Guiné-Bissau: 49 anos de independência em plena crise
24 de setembro de 2022Há quase uma convergência de opiniões em relação ao estado de retrocesso da Guiné-Bissau, 49 anos depois de ser declarada independente e soberana. O país ainda não se endireitou, por culpa de vários falhanços ao longo de quase cinco décadas da independência, como explica o professor universitário Paulo Vasco Salvador Correia.
"Nós falhámos com a saúde dos guineenses, falhámos com a educação, falhámos com a justiça, com a democracia e, sobretudo, pode-se dizer que nós falhámos com os ideais de Amílcar Cabral e dos Combatentes da Liberdade da Pátria", avalia o professor.

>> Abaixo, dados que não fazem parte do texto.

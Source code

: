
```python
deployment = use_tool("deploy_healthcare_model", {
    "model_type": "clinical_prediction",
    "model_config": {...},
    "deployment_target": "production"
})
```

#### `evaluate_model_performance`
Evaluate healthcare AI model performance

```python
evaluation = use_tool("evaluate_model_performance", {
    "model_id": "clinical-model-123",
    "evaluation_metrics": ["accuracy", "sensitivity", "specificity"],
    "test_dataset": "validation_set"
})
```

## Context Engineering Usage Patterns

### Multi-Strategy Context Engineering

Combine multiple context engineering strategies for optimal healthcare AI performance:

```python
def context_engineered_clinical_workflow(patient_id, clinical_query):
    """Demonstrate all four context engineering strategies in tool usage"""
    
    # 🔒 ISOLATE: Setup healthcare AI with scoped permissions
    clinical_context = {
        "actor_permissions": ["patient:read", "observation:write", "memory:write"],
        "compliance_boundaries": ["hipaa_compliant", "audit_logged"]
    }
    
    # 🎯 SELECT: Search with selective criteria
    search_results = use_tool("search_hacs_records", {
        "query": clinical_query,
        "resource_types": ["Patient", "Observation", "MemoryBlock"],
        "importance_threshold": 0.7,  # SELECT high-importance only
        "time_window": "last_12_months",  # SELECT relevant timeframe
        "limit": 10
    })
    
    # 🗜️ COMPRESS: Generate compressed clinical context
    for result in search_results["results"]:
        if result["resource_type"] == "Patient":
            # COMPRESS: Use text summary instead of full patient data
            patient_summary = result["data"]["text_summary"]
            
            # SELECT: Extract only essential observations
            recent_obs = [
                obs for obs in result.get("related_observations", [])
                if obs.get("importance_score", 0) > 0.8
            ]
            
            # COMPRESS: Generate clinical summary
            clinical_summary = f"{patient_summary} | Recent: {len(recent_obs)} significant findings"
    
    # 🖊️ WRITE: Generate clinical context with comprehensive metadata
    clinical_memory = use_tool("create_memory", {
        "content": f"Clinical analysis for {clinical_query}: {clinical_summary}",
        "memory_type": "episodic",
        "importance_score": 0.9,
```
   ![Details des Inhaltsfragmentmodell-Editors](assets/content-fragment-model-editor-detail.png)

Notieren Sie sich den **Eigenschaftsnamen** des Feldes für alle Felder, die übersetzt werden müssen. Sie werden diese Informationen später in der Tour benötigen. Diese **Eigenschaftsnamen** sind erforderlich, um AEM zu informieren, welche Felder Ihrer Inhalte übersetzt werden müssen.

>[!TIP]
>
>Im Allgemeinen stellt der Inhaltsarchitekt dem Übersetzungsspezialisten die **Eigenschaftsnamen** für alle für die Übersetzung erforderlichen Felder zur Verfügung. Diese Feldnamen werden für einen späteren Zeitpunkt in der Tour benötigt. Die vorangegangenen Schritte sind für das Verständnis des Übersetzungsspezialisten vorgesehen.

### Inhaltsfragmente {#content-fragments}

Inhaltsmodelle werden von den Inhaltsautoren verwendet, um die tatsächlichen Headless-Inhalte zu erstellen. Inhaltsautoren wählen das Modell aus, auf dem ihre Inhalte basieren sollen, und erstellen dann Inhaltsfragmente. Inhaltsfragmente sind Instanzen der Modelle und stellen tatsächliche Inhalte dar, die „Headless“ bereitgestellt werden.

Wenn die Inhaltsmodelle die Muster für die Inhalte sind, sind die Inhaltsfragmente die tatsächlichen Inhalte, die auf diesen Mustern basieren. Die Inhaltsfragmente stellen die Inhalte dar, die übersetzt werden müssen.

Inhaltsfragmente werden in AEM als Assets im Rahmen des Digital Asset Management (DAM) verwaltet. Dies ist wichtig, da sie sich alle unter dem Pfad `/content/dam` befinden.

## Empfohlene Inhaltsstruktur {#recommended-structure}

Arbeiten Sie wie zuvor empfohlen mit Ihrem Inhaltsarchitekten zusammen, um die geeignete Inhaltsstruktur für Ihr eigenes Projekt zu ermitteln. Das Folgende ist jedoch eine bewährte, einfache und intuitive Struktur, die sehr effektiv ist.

Na noite desta sexta-feira, o Presidente guineense Umaro Sissoco Embaló, que está fora do país, disse, em discurso à nação, que este é um momento de "reflexão" sobre os 49 anos do Estado da Guiné-Bissau, e afirmou que nos dois últimos anos o país recuperou a soberania e a credibilidade internacional.
"Na celebração de 24 de setembro tem de haver sempre um momento de reflexão. Convido a todos, o Governo, a sociedade civil, os partidos políticos e os quadros guineenses em geral, a fazerem este exercício de reflexão sobre os 49 anos do Estado guineense", disse.
"Enfrentar e começar a resolver os problemas e atrasos que o nosso país acumulou exigeu, primeiro, que fosse reabilitado o próprio Estado na sua soberania, a credibilidade internacional, na sua capacidade de falar e de ser ouvido. Enfim, na imagem que devia voltar a transmitir no seio da comunidade das nações e nesta perspetiva seguir a via de uma diplomacia realista e ambiciosa", acrescentou Sissoco Embaló.
Historial de instabilidade
A história recente da Guiné-Bissau foi marcada por crónicas instabilidades políticas e governativas, que nunca permitiram que um Governo completasse quatro anos de exercício. Só uma vez, em cerca de 30 anos da democracia multipartidária, um presidente da República completou cinco anos em funções.
À DW África, guineenses nas ruas de Bissau fazem um balanço negativo do percurso do país nos últimos anos: "O balanço que eu faço é negativo e isso tem mais haver com as condições em que a população guineense está a viver, principalmente pela falta da educação e saúde", disse uma funcionária pública.
A mesma opinião é partilhada por uma professora: "A Guiné-Bissau está sempre trás e esses governantes não estão a fazer nada e estão só a meter o país em lamaceira".
Uma comerciante afirmou que "não há nada especial em comparação com outros países". "Em relação à escola e à saúde, não vi nenhuma melhoria", criticou.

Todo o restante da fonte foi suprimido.